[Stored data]
....
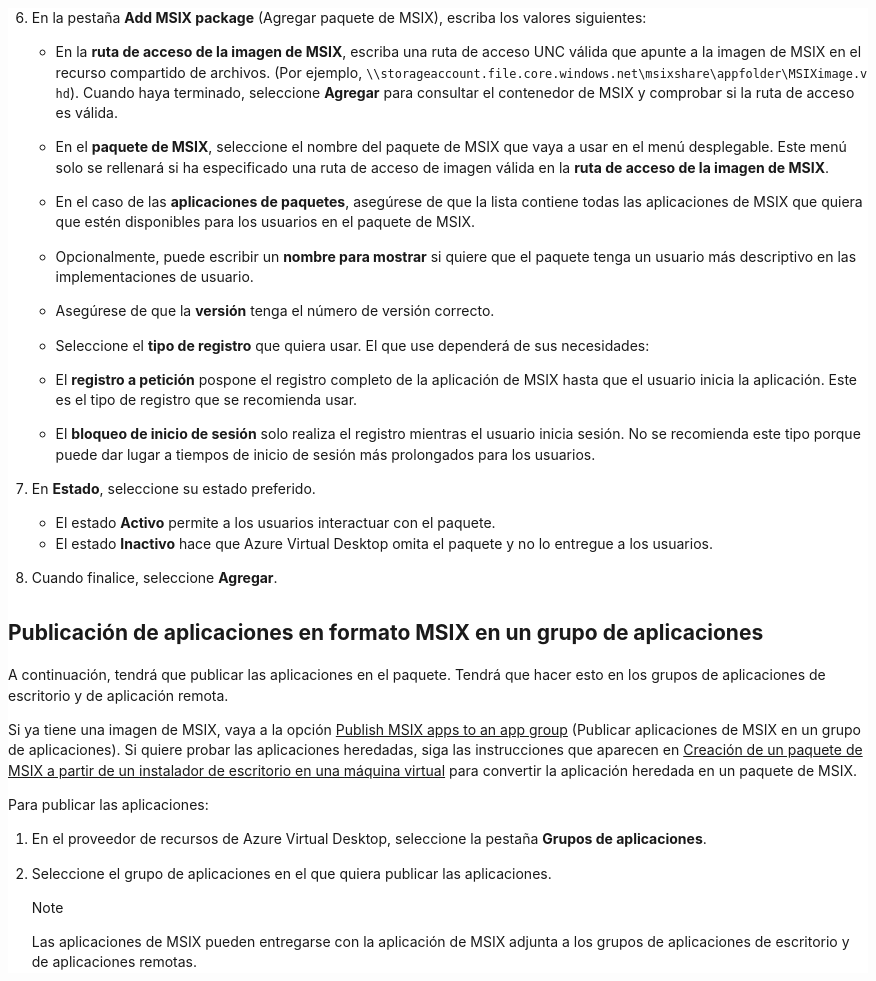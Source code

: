 6. En la pestaña **Add MSIX package** (Agregar paquete de MSIX), escriba los valores siguientes:

      - En la **ruta de acceso de la imagen de MSIX**, escriba una ruta de acceso UNC válida que apunte a la imagen de MSIX en el recurso compartido de archivos. (Por ejemplo, `\\storageaccount.file.core.windows.net\msixshare\appfolder\MSIXimage.vhd`). Cuando haya terminado, seleccione **Agregar** para consultar el contenedor de MSIX y comprobar si la ruta de acceso es válida.

      - En el **paquete de MSIX**, seleccione el nombre del paquete de MSIX que vaya a usar en el menú desplegable. Este menú solo se rellenará si ha especificado una ruta de acceso de imagen válida en la **ruta de acceso de la imagen de MSIX**.

      - En el caso de las **aplicaciones de paquetes**, asegúrese de que la lista contiene todas las aplicaciones de MSIX que quiera que estén disponibles para los usuarios en el paquete de MSIX.

      - Opcionalmente, puede escribir un **nombre para mostrar** si quiere que el paquete tenga un usuario más descriptivo en las implementaciones de usuario.

      - Asegúrese de que la **versión** tenga el número de versión correcto.

      - Seleccione el **tipo de registro** que quiera usar. El que use dependerá de sus necesidades:

    - El **registro a petición** pospone el registro completo de la aplicación de MSIX hasta que el usuario inicia la aplicación. Este es el tipo de registro que se recomienda usar.

    - El **bloqueo de inicio de sesión** solo realiza el registro mientras el usuario inicia sesión. No se recomienda este tipo porque puede dar lugar a tiempos de inicio de sesión más prolongados para los usuarios.

7.  En **Estado**, seleccione su estado preferido.
    -  El estado **Activo** permite a los usuarios interactuar con el paquete.
    -  El estado **Inactivo** hace que Azure Virtual Desktop omita el paquete y no lo entregue a los usuarios.

8. Cuando finalice, seleccione **Agregar**.

## <a name="publish-msix-apps-to-an-app-group"></a>Publicación de aplicaciones en formato MSIX en un grupo de aplicaciones

A continuación, tendrá que publicar las aplicaciones en el paquete. Tendrá que hacer esto en los grupos de aplicaciones de escritorio y de aplicación remota.

Si ya tiene una imagen de MSIX, vaya a la opción [Publish MSIX apps to an app group](#publish-msix-apps-to-an-app-group) (Publicar aplicaciones de MSIX en un grupo de aplicaciones). Si quiere probar las aplicaciones heredadas, siga las instrucciones que aparecen en [Creación de un paquete de MSIX a partir de un instalador de escritorio en una máquina virtual](/windows/msix/packaging-tool/create-app-package-msi-vm/) para convertir la aplicación heredada en un paquete de MSIX.

Para publicar las aplicaciones:

1. En el proveedor de recursos de Azure Virtual Desktop, seleccione la pestaña **Grupos de aplicaciones**.

2. Seleccione el grupo de aplicaciones en el que quiera publicar las aplicaciones.

   >[!NOTE]
   >Las aplicaciones de MSIX pueden entregarse con la aplicación de MSIX adjunta a los grupos de aplicaciones de escritorio y de aplicaciones remotas.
....
Requirement:
Check each line of the entries above, and show every one holding the word "Desktop".

Expected answer:
    -  El estado **Inactivo** hace que Azure Virtual Desktop omita el paquete y no lo entregue a los usuarios.
1. En el proveedor de recursos de Azure Virtual Desktop, seleccione la pestaña **Grupos de aplicaciones**.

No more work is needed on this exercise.